IL-35 consists of EBI3 and p35; EBI3-p35 heterodimer might be a crucial modulator of immunity. Being the specificity subunit of IL-35, EBI3 can trigger the release of IL-17, IL-22, and RORγt [13]. However, the p35 gene has no obvious effect on autoimmune disease. Herein, we evaluated the expression of EBI3 in CD4+T cells via flow cytometry. There was a considerable reduction in the CD4+EBI3+T-cell counts in active type 1 diabetes patients relative to healthy controls and inactive type 1 diabetes patients, indicating that CD4+EBI3+T-cells could function in the occurrence and progression of type 1 diabetes.

Herein, we demonstrated that the amount CD4+EBI3+T-cells, as well as the serum IL-35 levels, were negatively related to C-reactive protein (CRP), an essential chronic inflammation biomarker. Besides CRP, a negative correlation between IL-35 serum levels and glycated hemoglobin (HbA1c) was observed. As a metabolic control indicator, HbA1c levels provide a mean blood glucose index for a period of 3 to 4 months. Also, we observed a strong link in the serum IL-35 levels versus the C-peptide levels in type 1 diabetes. A similar correlation was found for the CD4+EBI3+T-cell counts. Additionally, positive diabetes autoantibodies that can predict progression to diabetes in adults was associated with decreased serum IL-35 levels. Similarly, CD4+EBI3+T-cell counts were prominently decreased in type 1 diabetes patients with the positive autoantibodies group, implying that the number of CD4+EBI3+T-cells and the serum levels of IL-35 are related to the severity of the disease.

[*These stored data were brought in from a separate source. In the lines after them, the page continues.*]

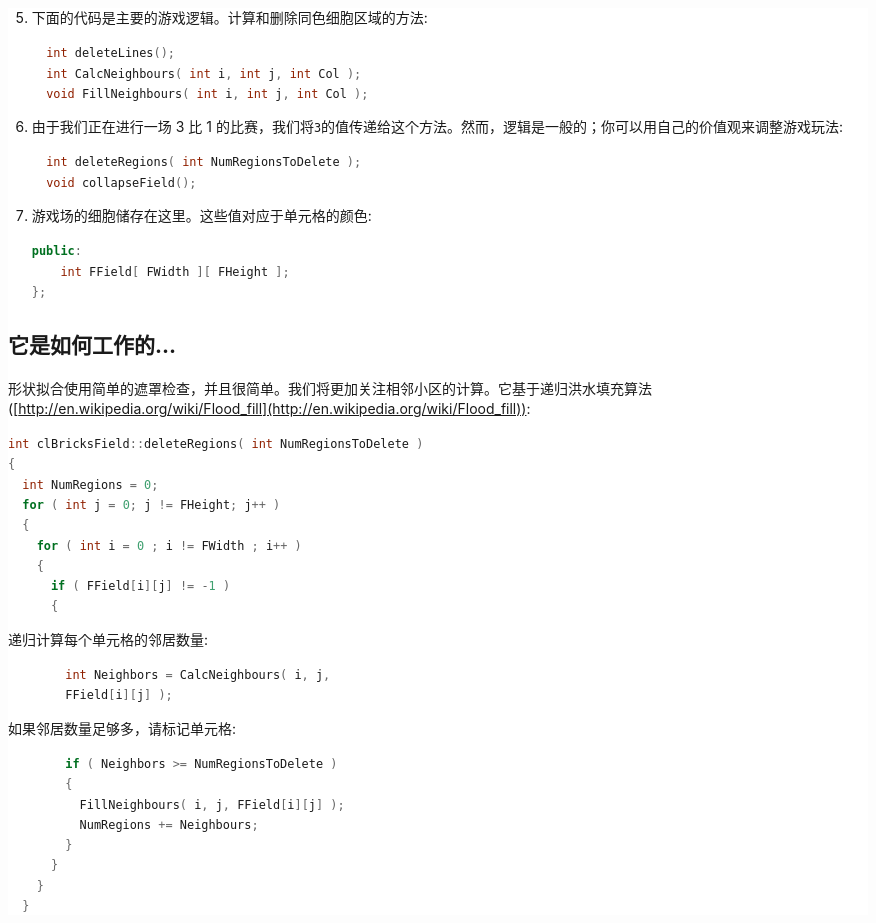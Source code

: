 5.  下面的代码是主要的游戏逻辑。计算和删除同色细胞区域的方法:

    ```cpp
      int deleteLines();
      int CalcNeighbours( int i, int j, int Col );
      void FillNeighbours( int i, int j, int Col );
    ```

6.  由于我们正在进行一场 3 比 1 的比赛，我们将`3`的值传递给这个方法。然而，逻辑是一般的；你可以用自己的价值观来调整游戏玩法:

    ```cpp
      int deleteRegions( int NumRegionsToDelete );
      void collapseField();
    ```

7.  游戏场的细胞储存在这里。这些值对应于单元格的颜色:

    ```cpp
    public:
        int FField[ FWidth ][ FHeight ];
    };
    ```

## 它是如何工作的…

形状拟合使用简单的遮罩检查，并且很简单。我们将更加关注相邻小区的计算。它基于递归洪水填充算法([http://en.wikipedia.org/wiki/Flood_fill](http://en.wikipedia.org/wiki/Flood_fill)):

```cpp
int clBricksField::deleteRegions( int NumRegionsToDelete )
{
  int NumRegions = 0;
  for ( int j = 0; j != FHeight; j++ )
  {
    for ( int i = 0 ; i != FWidth ; i++ )
    {
      if ( FField[i][j] != -1 )
      {
```

递归计算每个单元格的邻居数量:

```cpp
        int Neighbors = CalcNeighbours( i, j,
        FField[i][j] );
```

如果邻居数量足够多，请标记单元格:

```cpp
        if ( Neighbors >= NumRegionsToDelete )
        {
          FillNeighbours( i, j, FField[i][j] );
          NumRegions += Neighbours;
        }
      }
    }
  }
```
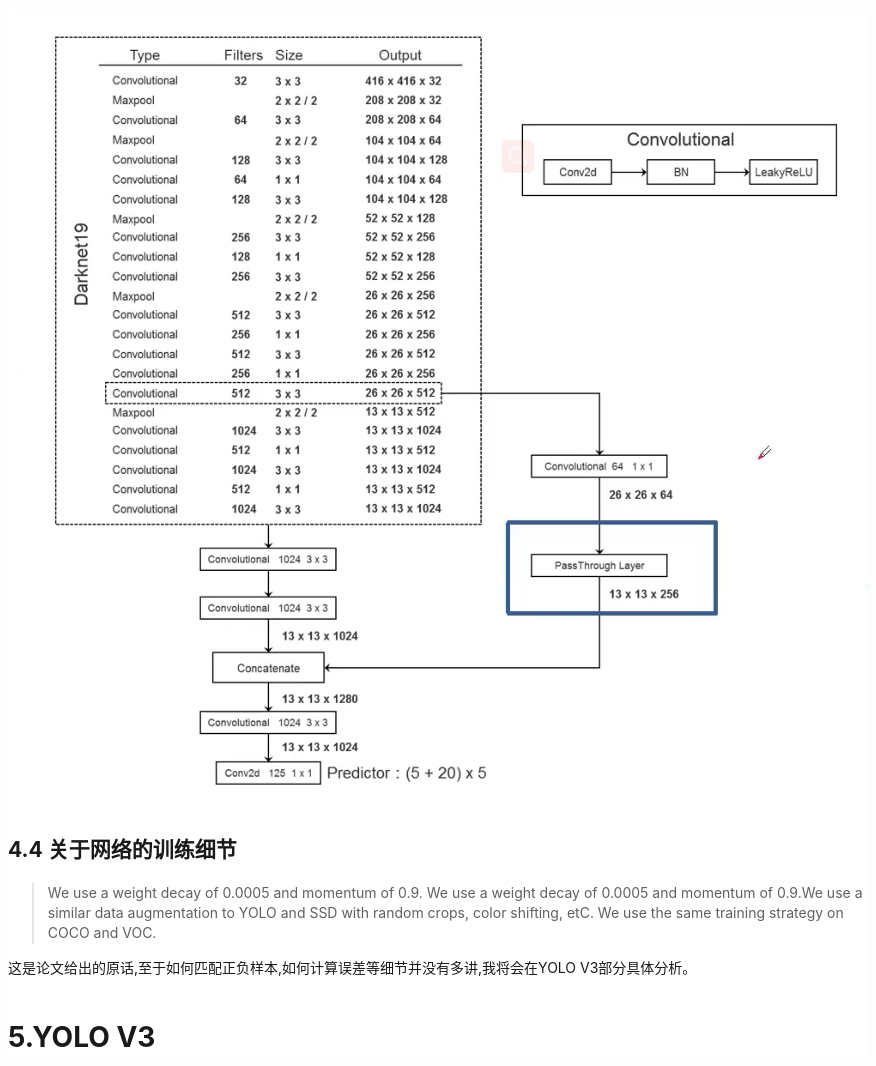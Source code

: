 ![](/image/目标检测之YOLO理解与总结/11.png)

## 4.4 关于网络的训练细节

> We use a weight decay of 0.0005 and momentum of 0.9. We use a weight decay of 0.0005 and momentum of 0.9.We use a similar data augmentation to YOLO and SSD with
random crops, color shifting, etC. We use the same training
strategy on COCO and VOC.

这是论文给出的原话,至于如何匹配正负样本,如何计算误差等细节并没有多讲,我将会在YOLO V3部分具体分析。

# 5.YOLO V3
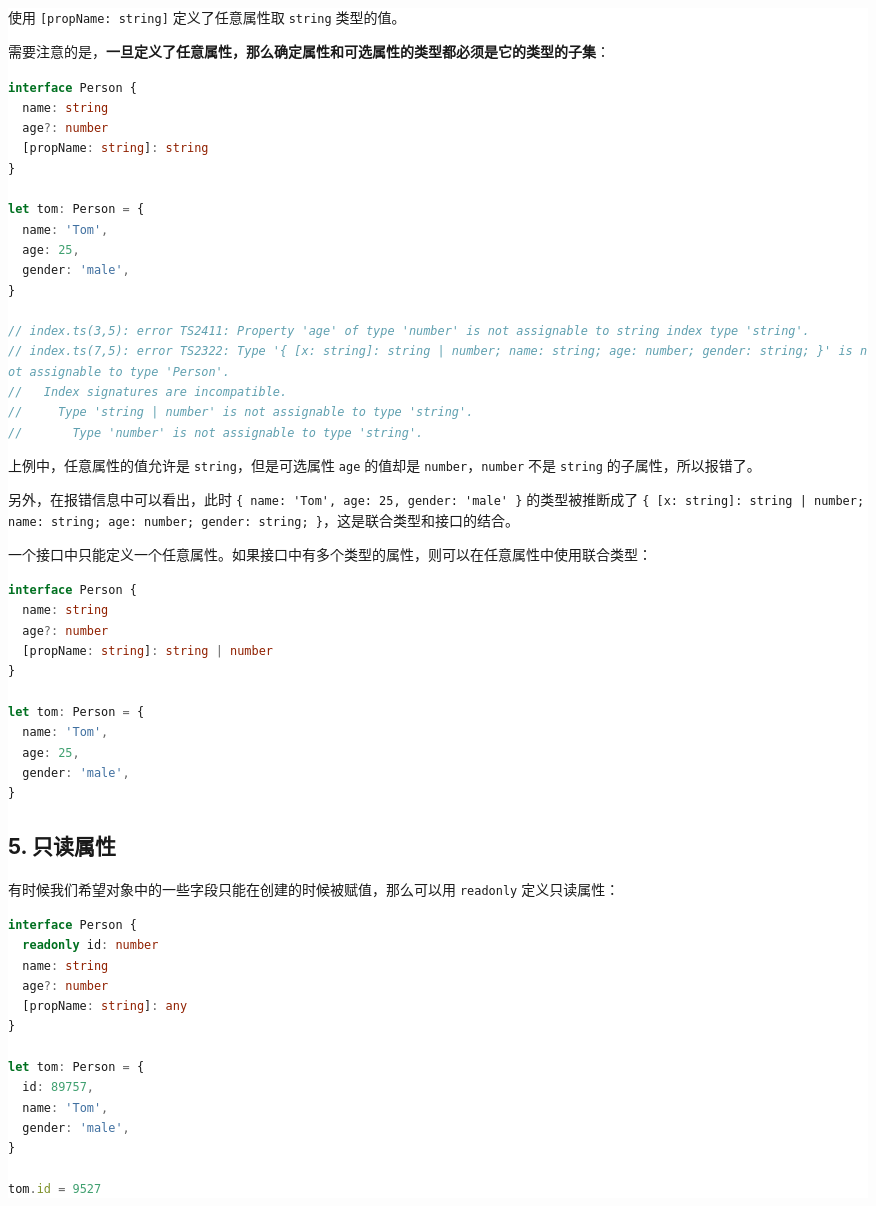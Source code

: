 使用 `[propName: string]` 定义了任意属性取 `string` 类型的值。

需要注意的是，**一旦定义了任意属性，那么确定属性和可选属性的类型都必须是它的类型的子集**：

```ts
interface Person {
  name: string
  age?: number
  [propName: string]: string
}

let tom: Person = {
  name: 'Tom',
  age: 25,
  gender: 'male',
}

// index.ts(3,5): error TS2411: Property 'age' of type 'number' is not assignable to string index type 'string'.
// index.ts(7,5): error TS2322: Type '{ [x: string]: string | number; name: string; age: number; gender: string; }' is not assignable to type 'Person'.
//   Index signatures are incompatible.
//     Type 'string | number' is not assignable to type 'string'.
//       Type 'number' is not assignable to type 'string'.
```

上例中，任意属性的值允许是 `string`，但是可选属性 `age` 的值却是 `number`，`number` 不是 `string` 的子属性，所以报错了。

另外，在报错信息中可以看出，此时 `{ name: 'Tom', age: 25, gender: 'male' }` 的类型被推断成了 `{ [x: string]: string | number; name: string; age: number; gender: string; }`，这是联合类型和接口的结合。

一个接口中只能定义一个任意属性。如果接口中有多个类型的属性，则可以在任意属性中使用联合类型：

```ts
interface Person {
  name: string
  age?: number
  [propName: string]: string | number
}

let tom: Person = {
  name: 'Tom',
  age: 25,
  gender: 'male',
}
```

## 5. 只读属性

有时候我们希望对象中的一些字段只能在创建的时候被赋值，那么可以用 `readonly` 定义只读属性：

```ts
interface Person {
  readonly id: number
  name: string
  age?: number
  [propName: string]: any
}

let tom: Person = {
  id: 89757,
  name: 'Tom',
  gender: 'male',
}

tom.id = 9527

```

More recently, studies show that B cells may be setting the T cells off by presenting them with antigens that stimulate the immune system. Rituximab is an antibody that depletes B cells and thus is effective against autoimmune disease. Administration of rituximab can deplete B cells and restore normal immune response. In this study, the effects of rituximab on immune response in type 1 diabetes patients were investigated. A few studies have observed no reduction in the levels of cytokines within the experimental periods, which could indicate that rituximab targets B cells. Also, given that the elevated cytokines are macrophage plus T-cell products, B-cell reduction therapy did not affect the cytokine levels. Interestingly, we observed a gradual increase in CD4+EBI3+ T-cell counts and the levels of IL-35 protein in type 1 diabetes patients following the administration of rituximab, implying that rituximab might modulate IL-35 expression and the amount of EBI3-producing CD4+T-cells in type 1 diabetes patients. These observations raise two possible reasons. First, according to Pescovitz et al. [14], the B lymphocytes recover after rituximab treatment in type 1 diabetes patients, some evidence also indicates that B cells, as well as certain subsets of B cells, regulate immune responses [15] and ultimately influence the production of cytokines. Second, B cells contributed to the production of CD4+EBI3+T-cells and IL-35 maybe through the activation by macrophages and T-cells indirectly, these data imply that IL-35 and EBI3-producing CD4+T-cells might be crucial in preventing the onset of type 1 diabetes.

As far as we know, we are the first to reveal the relationship between serum IL-35 levels, as well as CD4+EBI3+T-cell counts and the occurrence of type 1 diabetes, implying that the two factors might play a crucial role in TID pathogenesis. Also, we revealed that rituximab administration can boost the levels of IL-35 in the serum, as well as the amount of CD4+EBI3+T-cells, implying that these two factors might play crucial roles in active type 1 diabetes patients. There are also some shortcomings in this paper: (i) the sample size was small; and (ii) the demographic and clinical characteristics of the patients and grading of disease activity may influence the results. The above shortcomings will be the focus of our work in the future.